Problem statement:
Scan the records beneath this line for the line holding "to complete to" and the line holding "- [Critiquing and", then transcribe exactly those two and all lines between.

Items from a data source
※ ※ ※

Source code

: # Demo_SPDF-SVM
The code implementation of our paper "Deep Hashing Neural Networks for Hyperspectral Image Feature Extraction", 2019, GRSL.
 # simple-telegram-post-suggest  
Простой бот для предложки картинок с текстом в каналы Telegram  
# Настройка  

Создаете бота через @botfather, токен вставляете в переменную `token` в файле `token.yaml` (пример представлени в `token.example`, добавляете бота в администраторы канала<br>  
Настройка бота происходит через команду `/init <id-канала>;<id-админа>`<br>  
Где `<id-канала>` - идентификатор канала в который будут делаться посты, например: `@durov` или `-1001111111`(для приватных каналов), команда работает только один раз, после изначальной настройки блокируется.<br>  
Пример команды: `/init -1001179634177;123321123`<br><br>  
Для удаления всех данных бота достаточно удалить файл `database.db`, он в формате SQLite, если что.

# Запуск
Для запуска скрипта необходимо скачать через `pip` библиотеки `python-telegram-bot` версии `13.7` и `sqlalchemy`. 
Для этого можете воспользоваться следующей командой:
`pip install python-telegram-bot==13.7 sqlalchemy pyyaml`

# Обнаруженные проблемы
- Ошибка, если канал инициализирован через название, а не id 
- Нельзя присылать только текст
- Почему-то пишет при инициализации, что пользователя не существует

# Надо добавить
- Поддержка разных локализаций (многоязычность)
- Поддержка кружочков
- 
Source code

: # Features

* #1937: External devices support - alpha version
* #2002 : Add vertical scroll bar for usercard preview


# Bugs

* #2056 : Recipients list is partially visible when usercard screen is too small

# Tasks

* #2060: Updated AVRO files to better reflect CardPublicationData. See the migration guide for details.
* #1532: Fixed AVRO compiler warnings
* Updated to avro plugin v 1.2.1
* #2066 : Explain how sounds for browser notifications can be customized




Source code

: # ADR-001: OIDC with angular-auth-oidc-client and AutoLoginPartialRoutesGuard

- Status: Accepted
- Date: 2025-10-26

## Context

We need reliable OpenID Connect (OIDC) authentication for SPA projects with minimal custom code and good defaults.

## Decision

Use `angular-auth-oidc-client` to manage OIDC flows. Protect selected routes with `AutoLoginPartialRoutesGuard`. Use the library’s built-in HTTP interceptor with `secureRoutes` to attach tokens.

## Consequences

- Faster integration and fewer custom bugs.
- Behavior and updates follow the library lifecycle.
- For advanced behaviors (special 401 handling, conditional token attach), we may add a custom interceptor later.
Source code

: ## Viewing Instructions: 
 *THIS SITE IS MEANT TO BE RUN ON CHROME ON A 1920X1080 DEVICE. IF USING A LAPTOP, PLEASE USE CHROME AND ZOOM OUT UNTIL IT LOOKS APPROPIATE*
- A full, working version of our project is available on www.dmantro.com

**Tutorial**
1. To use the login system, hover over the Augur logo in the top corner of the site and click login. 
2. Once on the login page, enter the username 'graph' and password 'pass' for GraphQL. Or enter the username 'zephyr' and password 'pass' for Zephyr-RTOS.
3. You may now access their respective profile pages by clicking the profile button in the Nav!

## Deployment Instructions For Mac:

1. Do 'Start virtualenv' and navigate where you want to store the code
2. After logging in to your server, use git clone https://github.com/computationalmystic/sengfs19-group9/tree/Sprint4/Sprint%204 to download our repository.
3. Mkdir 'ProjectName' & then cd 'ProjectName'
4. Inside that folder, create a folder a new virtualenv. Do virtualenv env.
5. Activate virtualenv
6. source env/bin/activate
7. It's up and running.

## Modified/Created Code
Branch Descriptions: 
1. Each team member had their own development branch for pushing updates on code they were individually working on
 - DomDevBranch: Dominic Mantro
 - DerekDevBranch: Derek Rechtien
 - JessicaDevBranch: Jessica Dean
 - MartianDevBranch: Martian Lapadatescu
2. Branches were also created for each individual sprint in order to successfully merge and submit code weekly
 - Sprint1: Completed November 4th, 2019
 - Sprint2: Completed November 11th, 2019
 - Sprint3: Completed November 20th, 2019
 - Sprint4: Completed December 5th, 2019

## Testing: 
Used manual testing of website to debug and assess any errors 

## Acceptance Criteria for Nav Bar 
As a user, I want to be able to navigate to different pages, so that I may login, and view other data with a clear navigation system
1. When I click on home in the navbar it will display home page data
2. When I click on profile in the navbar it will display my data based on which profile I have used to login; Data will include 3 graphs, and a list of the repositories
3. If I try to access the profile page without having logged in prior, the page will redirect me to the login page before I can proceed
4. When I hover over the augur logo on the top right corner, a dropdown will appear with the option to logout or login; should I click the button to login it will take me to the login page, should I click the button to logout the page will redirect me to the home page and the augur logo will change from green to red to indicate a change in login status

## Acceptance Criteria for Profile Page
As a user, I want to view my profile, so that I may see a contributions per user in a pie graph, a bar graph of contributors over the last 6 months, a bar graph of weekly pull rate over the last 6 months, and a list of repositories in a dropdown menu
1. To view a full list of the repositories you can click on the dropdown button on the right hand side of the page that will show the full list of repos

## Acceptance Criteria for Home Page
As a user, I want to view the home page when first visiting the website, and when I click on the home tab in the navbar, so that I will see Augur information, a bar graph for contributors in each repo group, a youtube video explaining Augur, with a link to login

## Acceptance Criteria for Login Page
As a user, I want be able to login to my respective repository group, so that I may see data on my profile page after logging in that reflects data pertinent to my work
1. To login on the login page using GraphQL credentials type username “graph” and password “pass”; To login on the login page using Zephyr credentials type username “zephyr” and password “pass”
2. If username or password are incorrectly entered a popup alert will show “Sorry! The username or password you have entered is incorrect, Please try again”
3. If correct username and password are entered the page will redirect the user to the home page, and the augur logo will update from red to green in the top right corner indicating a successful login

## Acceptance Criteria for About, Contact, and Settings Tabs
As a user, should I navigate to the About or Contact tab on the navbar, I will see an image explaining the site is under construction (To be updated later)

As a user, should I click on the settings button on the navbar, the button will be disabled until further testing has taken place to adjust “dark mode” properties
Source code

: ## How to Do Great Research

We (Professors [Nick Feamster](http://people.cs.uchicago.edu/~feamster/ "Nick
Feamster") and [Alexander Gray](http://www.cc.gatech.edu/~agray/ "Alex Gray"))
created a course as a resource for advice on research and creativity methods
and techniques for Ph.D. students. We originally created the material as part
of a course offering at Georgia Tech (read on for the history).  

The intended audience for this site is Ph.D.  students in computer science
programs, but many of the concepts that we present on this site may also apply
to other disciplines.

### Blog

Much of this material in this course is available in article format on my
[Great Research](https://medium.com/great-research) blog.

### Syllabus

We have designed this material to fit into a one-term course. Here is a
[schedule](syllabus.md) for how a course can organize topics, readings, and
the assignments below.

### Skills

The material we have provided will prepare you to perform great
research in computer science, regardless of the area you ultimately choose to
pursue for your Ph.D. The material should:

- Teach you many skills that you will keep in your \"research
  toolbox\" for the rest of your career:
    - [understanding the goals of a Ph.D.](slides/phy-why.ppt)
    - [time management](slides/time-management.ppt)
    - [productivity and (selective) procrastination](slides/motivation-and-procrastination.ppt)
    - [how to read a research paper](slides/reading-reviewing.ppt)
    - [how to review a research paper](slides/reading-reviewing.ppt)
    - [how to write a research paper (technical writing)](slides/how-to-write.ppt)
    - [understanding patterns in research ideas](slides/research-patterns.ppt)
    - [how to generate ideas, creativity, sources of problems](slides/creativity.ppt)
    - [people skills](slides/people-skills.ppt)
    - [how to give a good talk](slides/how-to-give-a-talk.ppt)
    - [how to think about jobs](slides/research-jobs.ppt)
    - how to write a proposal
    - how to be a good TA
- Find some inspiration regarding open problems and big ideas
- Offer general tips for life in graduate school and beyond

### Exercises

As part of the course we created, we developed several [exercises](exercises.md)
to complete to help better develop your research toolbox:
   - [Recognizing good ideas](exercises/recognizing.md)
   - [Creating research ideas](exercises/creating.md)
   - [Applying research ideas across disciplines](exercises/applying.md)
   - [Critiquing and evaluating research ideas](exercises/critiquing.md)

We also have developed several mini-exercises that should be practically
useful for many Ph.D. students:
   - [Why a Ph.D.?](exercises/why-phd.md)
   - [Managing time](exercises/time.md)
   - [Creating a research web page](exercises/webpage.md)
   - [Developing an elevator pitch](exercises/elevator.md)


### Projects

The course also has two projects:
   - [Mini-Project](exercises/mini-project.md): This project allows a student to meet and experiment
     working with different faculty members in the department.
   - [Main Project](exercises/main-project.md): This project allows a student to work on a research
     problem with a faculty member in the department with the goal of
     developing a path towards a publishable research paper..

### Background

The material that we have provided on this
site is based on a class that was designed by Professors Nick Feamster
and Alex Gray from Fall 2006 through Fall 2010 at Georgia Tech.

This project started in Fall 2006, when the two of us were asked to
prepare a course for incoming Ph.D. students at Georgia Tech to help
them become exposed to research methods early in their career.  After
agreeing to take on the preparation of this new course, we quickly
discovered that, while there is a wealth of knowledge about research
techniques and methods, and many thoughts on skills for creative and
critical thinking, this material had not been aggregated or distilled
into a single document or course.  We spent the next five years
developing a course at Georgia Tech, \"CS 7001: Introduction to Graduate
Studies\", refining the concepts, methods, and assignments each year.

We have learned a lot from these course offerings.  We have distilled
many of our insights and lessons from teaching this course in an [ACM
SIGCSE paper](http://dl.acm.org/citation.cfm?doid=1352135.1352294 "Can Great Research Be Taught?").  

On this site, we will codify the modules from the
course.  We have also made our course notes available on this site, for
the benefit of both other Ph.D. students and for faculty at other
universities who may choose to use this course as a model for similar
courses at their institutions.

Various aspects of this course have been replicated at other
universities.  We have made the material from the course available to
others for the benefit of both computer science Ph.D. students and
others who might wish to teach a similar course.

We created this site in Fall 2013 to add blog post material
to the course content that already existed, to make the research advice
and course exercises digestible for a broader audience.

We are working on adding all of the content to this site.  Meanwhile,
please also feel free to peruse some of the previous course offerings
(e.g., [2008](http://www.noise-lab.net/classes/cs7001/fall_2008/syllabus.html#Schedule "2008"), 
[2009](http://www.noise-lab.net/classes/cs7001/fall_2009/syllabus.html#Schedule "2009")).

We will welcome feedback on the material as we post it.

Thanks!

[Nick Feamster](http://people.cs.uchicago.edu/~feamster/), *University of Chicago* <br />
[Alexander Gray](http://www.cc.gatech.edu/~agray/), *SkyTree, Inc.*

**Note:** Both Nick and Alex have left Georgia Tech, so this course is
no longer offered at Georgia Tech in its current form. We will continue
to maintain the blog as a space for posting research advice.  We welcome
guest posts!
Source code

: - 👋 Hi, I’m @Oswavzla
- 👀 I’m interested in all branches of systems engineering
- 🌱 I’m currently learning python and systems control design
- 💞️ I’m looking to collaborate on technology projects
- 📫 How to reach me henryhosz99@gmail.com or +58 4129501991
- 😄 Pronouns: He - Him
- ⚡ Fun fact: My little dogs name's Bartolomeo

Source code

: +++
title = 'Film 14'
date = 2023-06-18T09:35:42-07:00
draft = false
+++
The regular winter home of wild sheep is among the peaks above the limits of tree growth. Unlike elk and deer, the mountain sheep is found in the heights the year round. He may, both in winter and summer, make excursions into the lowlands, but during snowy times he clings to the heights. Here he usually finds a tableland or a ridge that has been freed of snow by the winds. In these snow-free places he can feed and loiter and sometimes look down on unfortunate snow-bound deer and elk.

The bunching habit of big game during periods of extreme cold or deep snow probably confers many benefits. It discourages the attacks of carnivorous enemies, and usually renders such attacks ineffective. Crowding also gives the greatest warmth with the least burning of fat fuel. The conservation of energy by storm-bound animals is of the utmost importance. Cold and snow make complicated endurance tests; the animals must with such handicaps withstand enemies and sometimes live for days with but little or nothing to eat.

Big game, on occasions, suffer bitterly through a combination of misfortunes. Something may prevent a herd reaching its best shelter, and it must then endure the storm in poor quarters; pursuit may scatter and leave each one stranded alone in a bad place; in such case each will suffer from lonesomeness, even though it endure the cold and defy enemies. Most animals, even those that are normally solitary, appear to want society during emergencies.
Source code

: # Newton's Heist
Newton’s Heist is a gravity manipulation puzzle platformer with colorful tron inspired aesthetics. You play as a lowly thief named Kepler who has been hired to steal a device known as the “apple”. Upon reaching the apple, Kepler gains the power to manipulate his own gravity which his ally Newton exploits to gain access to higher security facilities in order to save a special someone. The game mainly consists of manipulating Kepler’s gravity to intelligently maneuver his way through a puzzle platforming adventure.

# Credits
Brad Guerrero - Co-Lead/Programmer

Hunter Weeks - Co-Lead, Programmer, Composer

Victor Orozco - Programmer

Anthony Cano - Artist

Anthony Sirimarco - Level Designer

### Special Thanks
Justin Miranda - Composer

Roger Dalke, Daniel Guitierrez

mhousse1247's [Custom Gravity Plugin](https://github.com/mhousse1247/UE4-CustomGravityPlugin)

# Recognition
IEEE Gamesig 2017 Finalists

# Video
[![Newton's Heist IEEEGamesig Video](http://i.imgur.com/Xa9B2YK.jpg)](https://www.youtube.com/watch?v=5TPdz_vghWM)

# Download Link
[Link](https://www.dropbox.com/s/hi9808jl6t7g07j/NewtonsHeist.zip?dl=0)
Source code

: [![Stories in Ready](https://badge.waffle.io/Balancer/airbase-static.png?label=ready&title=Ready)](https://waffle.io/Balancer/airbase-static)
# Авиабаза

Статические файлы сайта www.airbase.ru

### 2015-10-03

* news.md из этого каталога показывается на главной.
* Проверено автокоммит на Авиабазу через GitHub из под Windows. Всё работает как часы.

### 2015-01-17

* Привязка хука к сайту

※ ※ ※

Task result:
to complete to help better develop your research toolbox:
   - [Recognizing good ideas](exercises/recognizing.md)
   - [Creating research ideas](exercises/creating.md)
   - [Applying research ideas across disciplines](exercises/applying.md)
   - [Critiquing and evaluating research ideas](exercises/critiquing.md)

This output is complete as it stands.